For this exercise, I am sticking with a safe and seasoned player; mountain ridges.

Mountain ridges, or tops are common and standard features in a classical landscape painting.  In Chinese painting we will typically see a succession of hilltops, forming a mountain range.  I have alluded to this style of interpretation before, equating that to slicing up a potato into many pieces; each piece represents one vertical slice of the mountain.  When we arrange these slices of varying shape and height like pieces of domino tiles, we get to reconstruct the shape and volume of the mountain.

The picture below shows cardboard slices of a "mountain" that I used to help my students visualize a mountain when I was teaching landscape painting.




For my particular painting, I am using these slices from my inventory of shapes for my mountain,


This helps a person to visualize my mountain; my mannequin so to speak.



Typically I would lay down the contour lines of each "slice" of the mountain first.  For this painting however, I just pencil in the approximate position of the mountain and just splash down my individual slices, believing that this would result in a less rigid form.


After the paper dries to touch, I write in the contour lines of the individual slices.


And garnish my slopes with hemp fiber chuen, a technique used to add texture and further describe the topographic details of the landscape.


Shading helps to define the three dimensional structure of the mountain.



The top of these ridges are garnished with hints of shrubs and trees to add interest.


These decorative brushstrokes also serve the function of diverting the viewer's attention from the top dead center of the ridges.  In my haste of laying down the individual slices of the mountain, I committed the sin of lining up the apexes of the tops, forming a straight line towards the top.  By planting my shrubs and trees on some of the flanks of the mountain helps to create an illusion that the ridge tops form a curved and crooked line, which is more interesting and natural.  

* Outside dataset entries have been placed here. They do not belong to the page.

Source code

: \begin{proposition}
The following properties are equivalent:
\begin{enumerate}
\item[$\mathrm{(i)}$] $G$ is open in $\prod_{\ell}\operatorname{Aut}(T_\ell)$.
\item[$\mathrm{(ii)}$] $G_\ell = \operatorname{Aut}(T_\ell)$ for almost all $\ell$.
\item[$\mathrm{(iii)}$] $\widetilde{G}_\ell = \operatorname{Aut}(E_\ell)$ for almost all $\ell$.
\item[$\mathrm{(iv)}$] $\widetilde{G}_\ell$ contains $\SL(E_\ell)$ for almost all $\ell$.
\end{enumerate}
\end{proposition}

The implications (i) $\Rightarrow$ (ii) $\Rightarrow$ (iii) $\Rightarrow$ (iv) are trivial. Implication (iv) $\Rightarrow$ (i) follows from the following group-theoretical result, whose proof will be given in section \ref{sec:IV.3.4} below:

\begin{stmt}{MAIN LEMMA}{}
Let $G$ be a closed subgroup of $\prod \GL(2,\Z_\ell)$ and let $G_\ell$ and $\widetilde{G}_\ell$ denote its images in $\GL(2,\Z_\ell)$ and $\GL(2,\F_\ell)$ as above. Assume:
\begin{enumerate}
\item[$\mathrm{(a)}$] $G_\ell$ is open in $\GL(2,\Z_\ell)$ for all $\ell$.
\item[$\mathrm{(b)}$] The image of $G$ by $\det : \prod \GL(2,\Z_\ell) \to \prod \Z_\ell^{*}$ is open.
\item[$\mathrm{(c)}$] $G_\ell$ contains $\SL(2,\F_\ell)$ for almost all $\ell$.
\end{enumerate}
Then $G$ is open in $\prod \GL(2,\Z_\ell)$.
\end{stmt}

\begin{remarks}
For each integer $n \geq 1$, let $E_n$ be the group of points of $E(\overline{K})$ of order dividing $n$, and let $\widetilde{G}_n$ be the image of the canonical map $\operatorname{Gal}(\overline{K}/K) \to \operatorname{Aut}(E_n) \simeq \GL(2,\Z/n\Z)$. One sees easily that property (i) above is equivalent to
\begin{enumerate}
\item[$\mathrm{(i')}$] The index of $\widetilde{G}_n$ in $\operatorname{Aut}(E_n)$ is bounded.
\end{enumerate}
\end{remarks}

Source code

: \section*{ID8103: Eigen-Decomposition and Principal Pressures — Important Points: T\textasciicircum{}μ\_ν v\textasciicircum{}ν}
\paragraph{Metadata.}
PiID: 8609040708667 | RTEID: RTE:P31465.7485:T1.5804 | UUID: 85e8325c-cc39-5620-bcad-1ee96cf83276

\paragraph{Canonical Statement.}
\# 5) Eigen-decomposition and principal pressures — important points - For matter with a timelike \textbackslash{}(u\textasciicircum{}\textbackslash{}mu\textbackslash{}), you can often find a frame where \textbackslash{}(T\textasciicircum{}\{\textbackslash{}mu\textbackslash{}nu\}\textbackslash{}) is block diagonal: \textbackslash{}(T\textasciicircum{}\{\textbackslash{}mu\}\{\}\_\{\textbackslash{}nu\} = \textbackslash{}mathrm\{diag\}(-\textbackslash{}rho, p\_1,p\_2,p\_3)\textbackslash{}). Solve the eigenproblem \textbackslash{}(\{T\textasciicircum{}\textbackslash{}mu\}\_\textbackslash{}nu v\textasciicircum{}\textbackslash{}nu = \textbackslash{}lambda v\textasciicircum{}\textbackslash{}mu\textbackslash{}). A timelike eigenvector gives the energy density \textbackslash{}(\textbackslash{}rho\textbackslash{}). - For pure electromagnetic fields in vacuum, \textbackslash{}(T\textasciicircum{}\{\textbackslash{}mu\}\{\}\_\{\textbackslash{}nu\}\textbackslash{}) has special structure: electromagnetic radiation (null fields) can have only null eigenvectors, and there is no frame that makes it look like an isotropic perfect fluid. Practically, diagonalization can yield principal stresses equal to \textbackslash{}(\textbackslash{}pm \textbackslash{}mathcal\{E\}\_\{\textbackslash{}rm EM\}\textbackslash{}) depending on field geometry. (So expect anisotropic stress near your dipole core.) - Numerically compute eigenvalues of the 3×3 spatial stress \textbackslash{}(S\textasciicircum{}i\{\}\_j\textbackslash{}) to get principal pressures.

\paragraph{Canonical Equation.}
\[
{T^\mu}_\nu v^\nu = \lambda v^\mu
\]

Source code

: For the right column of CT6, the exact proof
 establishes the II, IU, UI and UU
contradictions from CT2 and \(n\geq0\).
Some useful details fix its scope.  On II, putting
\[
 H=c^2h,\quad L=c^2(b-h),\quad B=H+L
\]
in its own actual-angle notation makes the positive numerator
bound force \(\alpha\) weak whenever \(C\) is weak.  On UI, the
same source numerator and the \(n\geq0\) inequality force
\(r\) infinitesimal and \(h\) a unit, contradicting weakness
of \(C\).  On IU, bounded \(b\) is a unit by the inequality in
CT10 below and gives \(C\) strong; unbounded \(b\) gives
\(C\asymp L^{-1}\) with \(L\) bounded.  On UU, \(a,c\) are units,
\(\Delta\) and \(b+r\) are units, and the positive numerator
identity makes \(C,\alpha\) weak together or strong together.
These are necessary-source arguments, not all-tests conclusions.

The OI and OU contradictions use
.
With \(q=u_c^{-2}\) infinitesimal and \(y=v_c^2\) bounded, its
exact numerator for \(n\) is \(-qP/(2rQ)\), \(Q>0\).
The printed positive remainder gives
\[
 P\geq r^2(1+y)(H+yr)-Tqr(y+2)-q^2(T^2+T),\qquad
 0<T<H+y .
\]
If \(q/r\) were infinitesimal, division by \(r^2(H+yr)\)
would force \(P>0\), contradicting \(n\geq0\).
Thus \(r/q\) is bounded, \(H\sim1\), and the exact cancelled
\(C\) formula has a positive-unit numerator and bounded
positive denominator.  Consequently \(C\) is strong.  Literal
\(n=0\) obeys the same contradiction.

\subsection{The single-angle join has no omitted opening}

Keeping in mind the requirement for depth perspective, which is to narrate a story or association of front and back, I am building a few simple shacks in this background.  




Thus it is plausible now, that people from these humble dwellings could perhaps visit the Ci En Pagoda, the waterfall, and walk alongside the path that sits at the bottom of a straight cliff with a platform on top, trek through the mixed woods and finally arriving at the temple in the foreground.  I trust this should satisfy the depth perspective.

To jazz up my "classical" landscape, I am going to emulate Zhang Daqian by brushing in some bold phthalocyanine blue.  Legend has it that Zhang would use a bowl to splash this bold and vivid color onto a huge painting painted on a enormous sheet of silk brocade, and his apprentices would help him lift the brocade to direct the liquid to flow to the strategic parts of the painting on that piece of silk cloth. 


I might be rushing things a little but I am eager to see what the final dimensions would be after cropping and mounting my painting.  I still have no idea whether I shall frame this painting the conventional way or mount it on canvas or board and then build a frame to house it. 












Monday, June 17, 2019

Seeking frustration: painting on silk

A friend showed me a painting on silk and it looked very nice.  Except that I didn't think the material was silk.

Many of my friends do the Gongbi style of Chinese brush and they typically paint on silk.  They buy their yards of silk from art supply stores found on the Internet.  To me that material looks like a very fine mesh translucent screen and it feels stiff and brittle, more like nylon than silk.  It also tears rather easily.  I just can't believe that this is the revered silk that is used to weave clothes. 

I could recall seeing antique silk paintings in museums and I would very much try to re-create that ambience.  My plan was to get some silk fabric and use that as my canvas.

I had some scraps of a brownish silk fabric at my disposal so I cut out a swatch and stapled that on a regular canvas.  I was lazy.

The fabric looked a little too red for me, so I thought I could tone it down a bit by using a light green wash.  Except that the silk fabric would not take on the wash, as if it was treated with Scotchgard.  The wash was beading up on me.  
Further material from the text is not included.